- Opening Delimiter -

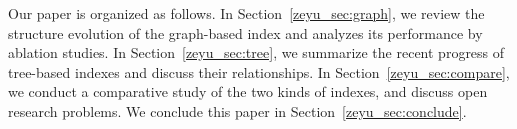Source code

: \documentclass[11pt]{article}
\begin{document}

Our paper is organized as follows.
In Section~\ref{zeyu_sec:graph}, we review the structure evolution of the graph-based index and analyzes its performance by ablation studies.
In Section~\ref{zeyu_sec:tree}, we summarize the recent progress of tree-based indexes and discuss their relationships.
In Section~\ref{zeyu_sec:compare}, we conduct a comparative study of the two kinds of indexes, %
and discuss open research problems.
We conclude this paper in Section~\ref{zeyu_sec:conclude}.






\end{document}
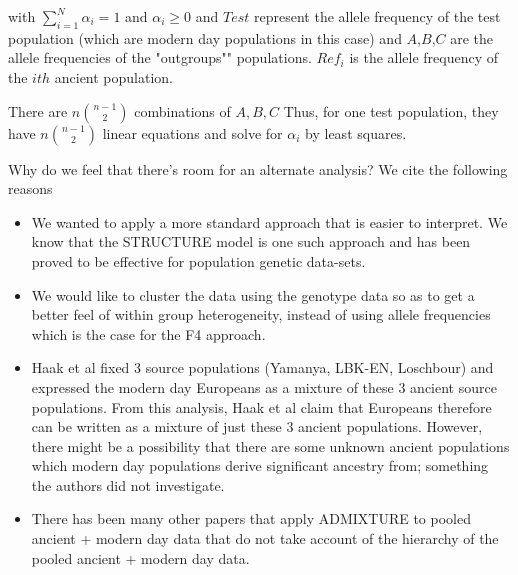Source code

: with $\sum_{i=1}^N \alpha_i = 1$ and $\alpha_i \geq 0$ and $Test$ represent the allele frequency of the test population (which are modern day populations in this case) and $A$,$B$,$C$ are the allele frequencies of the "outgroups"" populations. $Ref_i$ is the allele frequency of the $ith$ ancient population.

There are $n{n-1 \choose 2}$ combinations of $A,B,C$ Thus, for one test population, they have $n{n-1 \choose 2}$ linear equations and solve for $\alpha_i$ by least squares. 

Why do we feel that there's room for an alternate analysis? We cite the following reasons

\begin{itemize}

\item We wanted to apply a more standard approach that is easier to interpret. We know that the STRUCTURE model is one such approach and has been proved to be effective for population genetic data-sets. 

\item We would like to cluster the data using the genotype data so as to get a better feel of within group heterogeneity, instead of using  allele frequencies which is the case for the F4 approach. 

\item Haak et al fixed 3 source populations (Yamanya, LBK-EN, Loschbour) and expressed the modern day Europeans as a mixture of these 3 ancient source populations. From this analysis, Haak et al claim that Europeans therefore can be written as a mixture of just these 3 ancient populations. However, there might be a possibility that there are some unknown ancient populations which modern day populations derive significant ancestry from; something the authors did not investigate. 

\item There has been many other papers that apply ADMIXTURE to pooled ancient + modern day data that do not take account of the hierarchy of the pooled ancient + modern day data. 

\end{itemize}

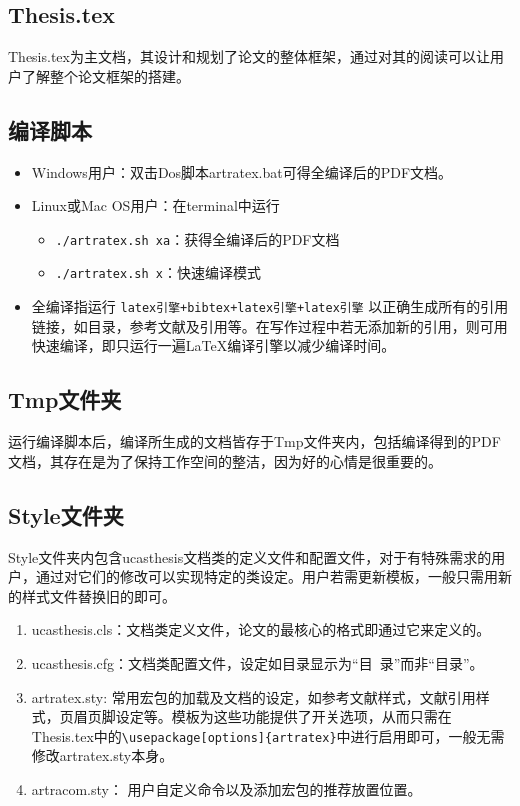 \subsection{Thesis.tex}

Thesis.tex为主文档，其设计和规划了论文的整体框架，通过对其的阅读可以让用户了解整个论文框架的搭建。

\subsection{编译脚本}

\begin{itemize}
    \item Windows用户：双击Dos脚本artratex.bat可得全编译后的PDF文档。
    \item Linux或Mac OS用户：在terminal中运行
        \begin{itemize}
            \item \verb|./artratex.sh xa|：获得全编译后的PDF文档
            \item \verb|./artratex.sh x|：快速编译模式
        \end{itemize}
    \item 全编译指运行 \verb|latex引擎+bibtex+latex引擎+latex引擎| 以正确生成所有的引用链接，如目录，参考文献及引用等。在写作过程中若无添加新的引用，则可用快速编译，即只运行一遍\LaTeX{}编译引擎以减少编译时间。
\end{itemize}

\subsection{Tmp文件夹}

运行编译脚本后，编译所生成的文档皆存于Tmp文件夹内，包括编译得到的PDF文档，其存在是为了保持工作空间的整洁，因为好的心情是很重要的。

\subsection{Style文件夹}

Style文件夹内包含ucasthesis文档类的定义文件和配置文件，对于有特殊需求的用户，通过对它们的修改可以实现特定的类设定。用户若需更新模板，一般只需用新的样式文件替换旧的即可。

\begin{enumerate}
    \item ucasthesis.cls：文档类定义文件，论文的最核心的格式即通过它来定义的。
    \item ucasthesis.cfg：文档类配置文件，设定如目录显示为“目~录”而非“目录”。
    \item artratex.sty: 常用宏包的加载及文档的设定，如参考文献样式，文献引用样式，页眉页脚设定等。模板为这些功能提供了开关选项，从而只需在Thesis.tex中的\verb+\usepackage[options]{artratex}+中进行启用即可，一般无需修改artratex.sty本身。
    \item artracom.sty： 用户自定义命令以及添加宏包的推荐放置位置。
\end{enumerate}

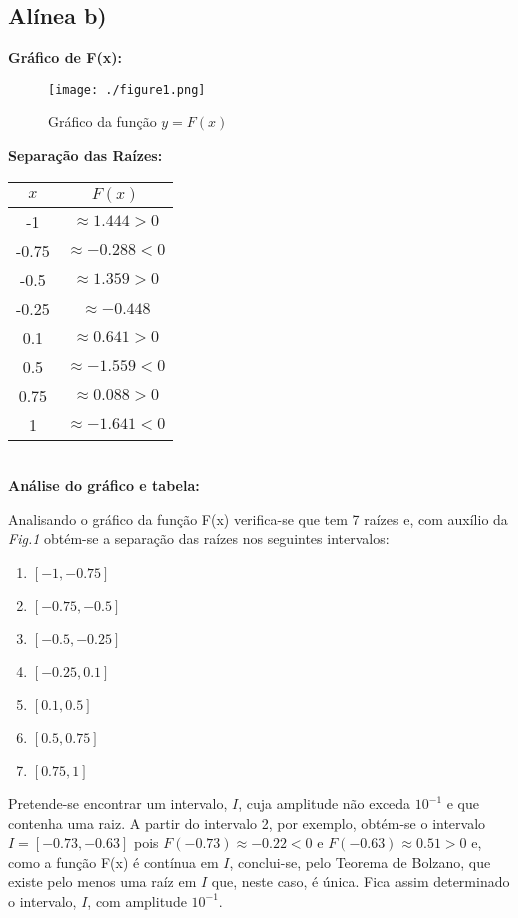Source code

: \documentclass{article}
\begin{document}
\subsection*{Alínea b)}
\textbf{Gráfico de F(x):}\\
\begin{minipage}{0.6\textwidth}
\begin{figure}[H]
\texttt{[image: ./figure1.png]}
\caption{Gráfico da função $y=F(x)$}
\end{figure}
\end{minipage}
\begin{minipage}{0.3\textwidth}
\textbf{Separação das Raízes:}\\[5mm]
\begin{tabular}{c|c}
    $ x $ & $F(x)$\\
    \hline
    -1  & $ \approx 1.444>0 $\\
    -0.75 & $\approx-0.288<0$\\
    -0.5 & $\approx1.359>0$\\
    -0.25 & $\approx-0.448$\\
    0.1 & $\approx0.641>0$\\
    0.5 & $\approx-1.559<0$ \\
    0.75 & $\approx0.088>0$\\
    1 & $\approx-1.641<0 $\\
\end{tabular}
\end{minipage}\\[5mm]
\textbf{Análise do gráfico e tabela:}\par
Analisando o gráfico da função F(x) verifica-se que tem 7 raízes e, com auxílio da \textit{Fig.1} obtém-se a separação das raízes nos seguintes intervalos:
  \begin{enumerate}
    \item $[-1,-0.75]$
    \item $[-0.75,-0.5]$
    \item $[-0.5,-0.25]$
    \item $[-0.25,0.1]$
    \item $[0.1,0.5]$
    \item $[0.5,0.75]$
    \item $[0.75,1]$
  \end{enumerate}\par
  Pretende-se encontrar um intervalo, $I$, cuja amplitude não exceda $10^{-1}$ e que contenha uma raiz. A partir do intervalo 2, por exemplo, obtém-se o intervalo $I= [-0.73,-0.63]$ pois $F(-0.73) \approx -0.22 <0 $ e $F(-0.63) \approx0.51>0$ e, como a função F(x) é contínua em $I$, conclui-se, pelo Teorema de Bolzano, que existe pelo menos uma raíz em $I$ que, neste caso, é única. Fica assim determinado o intervalo, $I$, com amplitude $10^{-1}$.\\[2mm]
\end{document}
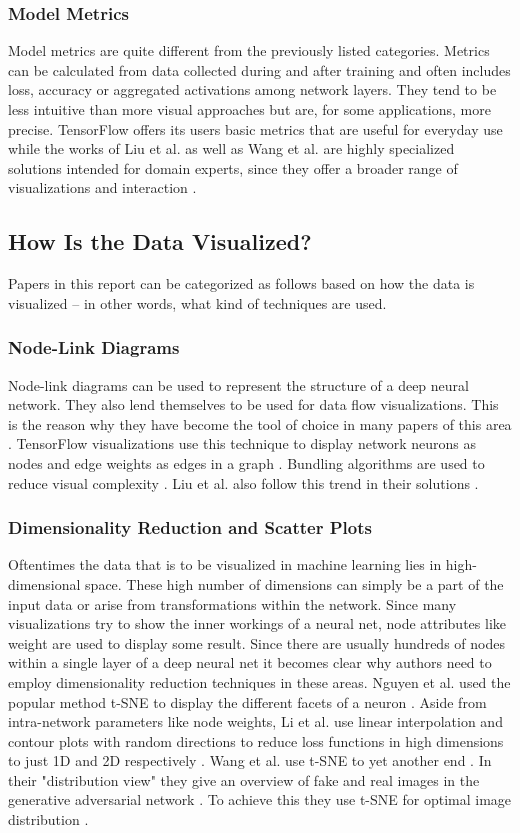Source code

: \documentclass{acmsiggraph}               %
\begin{document}
\subsubsection{Model Metrics}
Model metrics are quite different from the previously listed categories. Metrics can be calculated from data collected during and after training and often includes loss, accuracy or aggregated activations among network layers. They tend to be less intuitive than more visual approaches but are, for some applications, more precise. TensorFlow \cite{Wongsuphasawat2018} offers its users basic metrics that are useful for everyday use while the works of Liu et al. as well as Wang et al. are highly specialized solutions intended for domain experts, since they offer a broader range of visualizations and interaction \cite{Liu2016,Liu2018,Wang}.

\subsection{How Is the Data Visualized?}
Papers in this report can be categorized as follows based on how the data is visualized -- in other words, what kind of techniques are used.
\subsubsection{Node-Link Diagrams}
Node-link diagrams can be used to represent the structure of a deep neural network. They also lend themselves to be used for data flow visualizations. This is the reason why they have become the tool of choice in many papers of this area \cite{Hohman2018}. TensorFlow visualizations use this technique to display network neurons as nodes and edge weights as edges in a graph \cite{Wongsuphasawat2018}. Bundling algorithms are used to reduce visual complexity \cite{Hohman2018,Wongsuphasawat2018}. Liu et al. also follow this trend in their solutions \cite{Liu2016,Liu2018}.
\subsubsection{Dimensionality Reduction and Scatter Plots}
Oftentimes the data that is to be visualized in machine learning lies in high-dimensional space. These high number of dimensions can simply be a part of the input data or arise from transformations within the network. Since many visualizations try to show the inner workings of a neural net, node attributes like weight are used to display some result. Since there are usually hundreds of nodes within a single layer of a deep neural net it becomes clear why authors need to employ dimensionality reduction techniques in these areas.
Nguyen et al. used the popular method t-SNE to display the different facets of a neuron \cite{Nguyen2016}. 
Aside from intra-network parameters like node weights, Li et al. use linear interpolation and contour plots with random directions to reduce loss functions in high dimensions to just 1D and 2D respectively \cite{Li2017}.
Wang et al. use t-SNE to yet another end \cite{Wang}. In their "distribution view" they give an overview of fake and real images in the generative adversarial network \cite{Wang}. To achieve this they use t-SNE for optimal image distribution \cite{Wang}. 
\end{document}
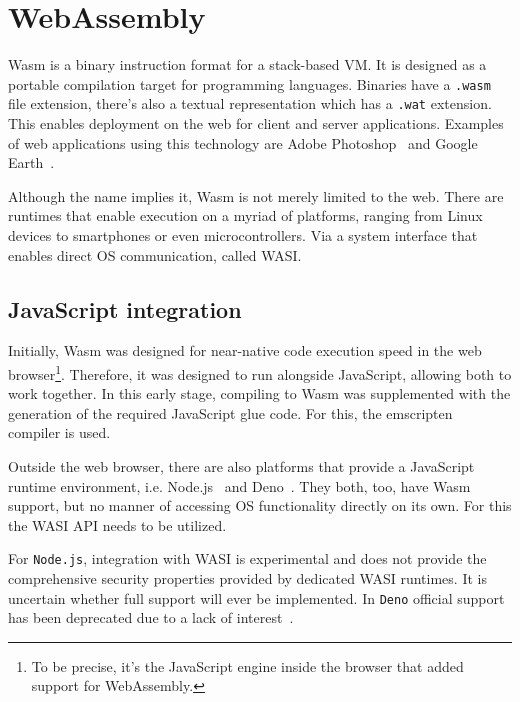 \section{WebAssembly}
\label{chap:wasm}

\gls{Wasm} is a binary instruction format for a stack-based \gls{VM}. It is designed as a portable compilation target for programming languages. Binaries have a \texttt{.wasm} file extension, there's also a textual representation which has a \texttt{.wat} extension. This enables deployment on the web for client and server applications. Examples of web applications using this technology are Adobe Photoshop~\cite{wasm:ps} and Google Earth~\cite{wasm:ge}.

Although the name implies it, \gls{Wasm} is not merely limited to the web. There are runtimes that enable execution on a myriad of platforms, ranging from Linux devices to smartphones or even microcontrollers. Via a system interface that enables direct \gls{OS} communication, called \gls{WASI}.

\subsection{JavaScript integration}

Initially, \gls{Wasm} was designed for near-native code execution speed in the web browser\footnote{To be precise, it's the JavaScript engine inside the browser that added support for WebAssembly.}. Therefore, it was designed to run alongside JavaScript, allowing both to work together. In this early stage, compiling to \gls{Wasm} was supplemented with the generation of the required JavaScript glue code. For this, the emscripten~\cite{gh:emscripten} compiler is used.

Outside the web browser, there are also platforms that provide a JavaScript runtime environment, i.e. Node.js~\cite{nodejs} and Deno~\cite{deno}. They both, too, have \gls{Wasm} support, but no manner of accessing \gls{OS} functionality directly on its own. For this the \gls{WASI} \gls{API} needs to be utilized.

For \texttt{Node.js}, integration with \gls{WASI} is experimental and does not provide the comprehensive security properties provided by dedicated \gls{WASI} runtimes. It is uncertain whether full support will ever be implemented. In \texttt{Deno} official support has been deprecated due to a lack of interest~\cite{deno:wasi}.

- Closing Delimiter -

PROBLEM DESCRIPTION — If a line in the material above holds the word "textwidth", count it, then give the total as a bare number.

EXERCISE RESPONSE — 2